__PROMPT__.
Reproduce the full listing as it stands. Images do not belong in the copy.
---------------
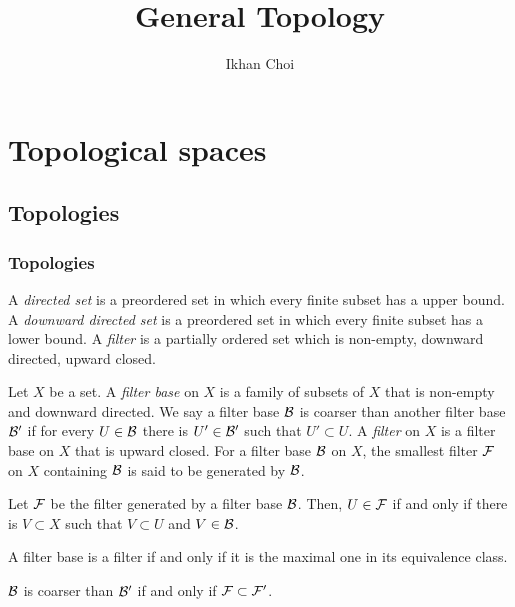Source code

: \documentclass{../../large}
\begin{document}
\title{General Topology}
\author{Ikhan Choi}
\maketitle
\tableofcontents

\part{Topological spaces}


\chapter{Topologies}

\section{Topologies}

A \emph{directed set} is a preordered set in which every finite subset has a upper bound.
A \emph{downward directed set} is a preordered set in which every finite subset has a lower bound.
A \emph{filter} is a partially ordered set which is non-empty, downward directed, upward closed.


\begin{prb}[Filters]
Let $X$ be a set.
A \emph{filter base} on $X$ is a family of subsets of $X$ that is non-empty and downward directed.
We say a filter base $\mathcal{B}$ is coarser than another filter base $\mathcal{B}'$ if for every $U\in\mathcal{B}$ there is $U'\in\mathcal{B}'$ such that $U'\subset U$.
A \emph{filter} on $X$ is a filter base on $X$ that is upward closed.
For a filter base $\mathcal{B}$ on $X$, the smallest filter $\mathcal{F}$ on $X$ containing $\mathcal{B}$ is said to be generated by $\mathcal{B}$.
\begin{parts}
\item Let $\mathcal{F}$ be the filter generated by a filter base $\mathcal{B}$. Then, $U\in\mathcal{F}$ if and only if there is $V\subset X$ such that $V\subset U$ and $V\in\mathcal{B}$.
\item A filter base is a filter if and only if it is the maximal one in its equivalence class.
\item $\mathcal{B}$ is coarser than $\mathcal{B}'$ if and only if $\mathcal{F}\subset\mathcal{F}'$.
\end{parts}
\end{prb}
\end{document}
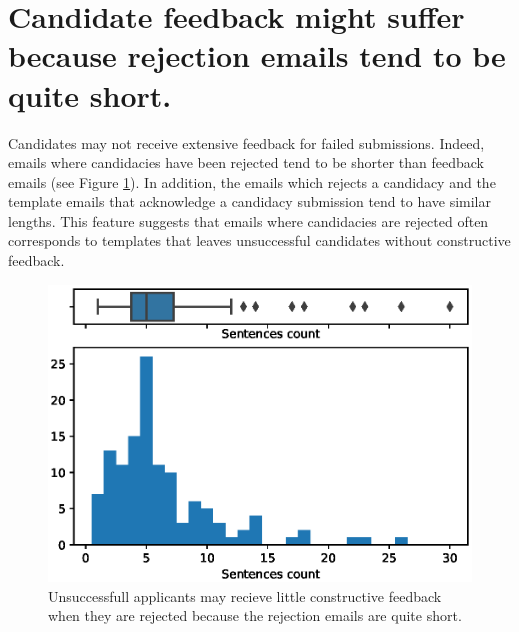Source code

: \documentclass[12pt]{article}
\begin{document}
\section{Candidate feedback might suffer because rejection emails tend to be quite short.}
Candidates may not receive extensive feedback for failed submissions. Indeed, emails where candidacies have been rejected tend to be shorter than feedback emails (see Figure \ref{fig:email_lengths}). In addition, the emails which rejects a candidacy and the template emails that acknowledge a candidacy submission tend to have similar lengths. This feature suggests that emails where candidacies are rejected often corresponds to templates that leaves unsuccessful candidates without constructive feedback. 

\begin{figure}
\includegraphics[width = \linewidth]{message_length_distribution.eps}
\caption{Unsuccessfull applicants may recieve little constructive feedback when they are rejected because the rejection emails are quite short. \label{fig:email_lengths}}
\end{figure}
\end{document}
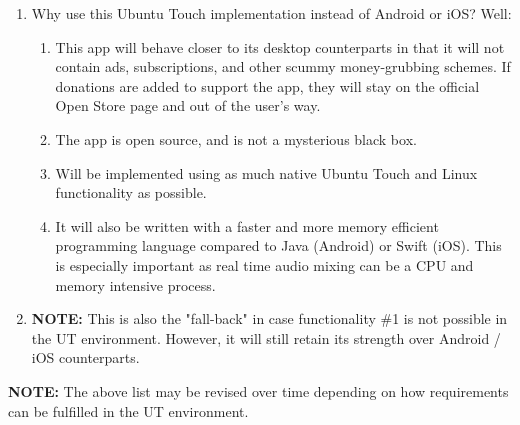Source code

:\begin{enumerate}
\begin{enumerate}
		\item Why use this Ubuntu Touch implementation instead of Android or iOS? Well:
		\begin{enumerate}
			\item This app will behave closer to its desktop counterparts in that it will not contain ads, subscriptions, and other scummy money-grubbing schemes. If donations are added to support the app, they will stay on the official Open Store page and out of the user's way.
			\item The app is open source, and is not a mysterious black box.
			\item Will be implemented using as much native Ubuntu Touch and Linux functionality as possible.
			\item It will also be written with a faster and more memory efficient programming language compared to Java (Android) or Swift (iOS). This is especially important as real time audio mixing can be a CPU and memory intensive process.
		\end{enumerate}
		
		\item \textbf{NOTE: } This is also the "fall-back" in case functionality \#1 is not possible in the UT environment. However, it will still retain its strength over Android / iOS counterparts.
	\end{enumerate}
\end{enumerate}


\textbf{NOTE:} The above list may be revised over time depending on how requirements can be fulfilled in the UT environment.
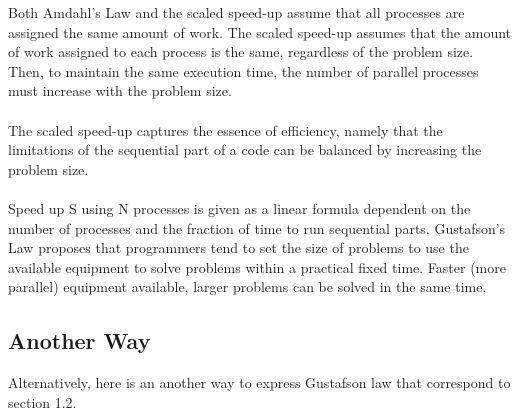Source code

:\documentclass[a4paper]{article}
\begin{document}
\noindent
Both Amdahl's Law and the scaled speed-up assume that all processes are assigned the same amount of work. The scaled speed-up assumes that the amount of work assigned to each process is the same, regardless of the problem size. Then, to maintain the same execution time, the number of parallel processes must increase with the problem size.
\\
\\
\noindent
The scaled speed-up captures the essence of efficiency, namely that the limitations of the sequential part of a code can be balanced by increasing the problem size.
\\
\\
\noindent
Speed up S using N processes is given as a linear formula dependent on the number of processes and the fraction of time to run sequential parts. Gustafson's Law proposes that programmers tend to set the size of problems to use the available equipment to solve problems within a practical fixed time. Faster (more parallel) equipment available, larger problems can be solved in the same time.

\subsection{Another Way}
Alternatively, here is an another way to express Gustafson law that correspond to section 1.2.
\end{document}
---------------
__WRITTEN ANSWER__.
Source code

: \documentclass{../../large}
\begin{document}
\title{General Topology}
\author{Ikhan Choi}
\maketitle
\tableofcontents

\part{Topological spaces}


\chapter{Topologies}

\section{Topologies}

A \emph{directed set} is a preordered set in which every finite subset has a upper bound.
A \emph{downward directed set} is a preordered set in which every finite subset has a lower bound.
A \emph{filter} is a partially ordered set which is non-empty, downward directed, upward closed.


\begin{prb}[Filters]
Let $X$ be a set.
A \emph{filter base} on $X$ is a family of subsets of $X$ that is non-empty and downward directed.
We say a filter base $\mathcal{B}$ is coarser than another filter base $\mathcal{B}'$ if for every $U\in\mathcal{B}$ there is $U'\in\mathcal{B}'$ such that $U'\subset U$.
A \emph{filter} on $X$ is a filter base on $X$ that is upward closed.
For a filter base $\mathcal{B}$ on $X$, the smallest filter $\mathcal{F}$ on $X$ containing $\mathcal{B}$ is said to be generated by $\mathcal{B}$.
\begin{parts}
\item Let $\mathcal{F}$ be the filter generated by a filter base $\mathcal{B}$. Then, $U\in\mathcal{F}$ if and only if there is $V\subset X$ such that $V\subset U$ and $V\in\mathcal{B}$.
\item A filter base is a filter if and only if it is the maximal one in its equivalence class.
\item $\mathcal{B}$ is coarser than $\mathcal{B}'$ if and only if $\mathcal{F}\subset\mathcal{F}'$.
\end{parts}
\end{prb}
\end{document}
Source code

: \documentclass[12pt]{article}
\begin{document}
\section{Candidate feedback might suffer because rejection emails tend to be quite short.}
Candidates may not receive extensive feedback for failed submissions. Indeed, emails where candidacies have been rejected tend to be shorter than feedback emails (see Figure \ref{fig:email_lengths}). In addition, the emails which rejects a candidacy and the template emails that acknowledge a candidacy submission tend to have similar lengths. This feature suggests that emails where candidacies are rejected often corresponds to templates that leaves unsuccessful candidates without constructive feedback. 

\begin{figure}
\includegraphics[width = \linewidth]{message_length_distribution.eps}
\caption{Unsuccessfull applicants may recieve little constructive feedback when they are rejected because the rejection emails are quite short. \label{fig:email_lengths}}
\end{figure}
\end{document}
Source code

:\begin{enumerate}
\begin{enumerate}
		\item Why use this Ubuntu Touch implementation instead of Android or iOS? Well:
		\begin{enumerate}
			\item This app will behave closer to its desktop counterparts in that it will not contain ads, subscriptions, and other scummy money-grubbing schemes. If donations are added to support the app, they will stay on the official Open Store page and out of the user's way.
			\item The app is open source, and is not a mysterious black box.
			\item Will be implemented using as much native Ubuntu Touch and Linux functionality as possible.
			\item It will also be written with a faster and more memory efficient programming language compared to Java (Android) or Swift (iOS). This is especially important as real time audio mixing can be a CPU and memory intensive process.
		\end{enumerate}
		
		\item \textbf{NOTE: } This is also the "fall-back" in case functionality \#1 is not possible in the UT environment. However, it will still retain its strength over Android / iOS counterparts.
	\end{enumerate}
\end{enumerate}


\textbf{NOTE:} The above list may be revised over time depending on how requirements can be fulfilled in the UT environment.
Source code

:\documentclass[a4paper]{article}
\begin{document}
\noindent
Both Amdahl's Law and the scaled speed-up assume that all processes are assigned the same amount of work. The scaled speed-up assumes that the amount of work assigned to each process is the same, regardless of the problem size. Then, to maintain the same execution time, the number of parallel processes must increase with the problem size.
\\
\\
\noindent
The scaled speed-up captures the essence of efficiency, namely that the limitations of the sequential part of a code can be balanced by increasing the problem size.
\\
\\
\noindent
Speed up S using N processes is given as a linear formula dependent on the number of processes and the fraction of time to run sequential parts. Gustafson's Law proposes that programmers tend to set the size of problems to use the available equipment to solve problems within a practical fixed time. Faster (more parallel) equipment available, larger problems can be solved in the same time.

\subsection{Another Way}
Alternatively, here is an another way to express Gustafson law that correspond to section 1.2.
\end{document}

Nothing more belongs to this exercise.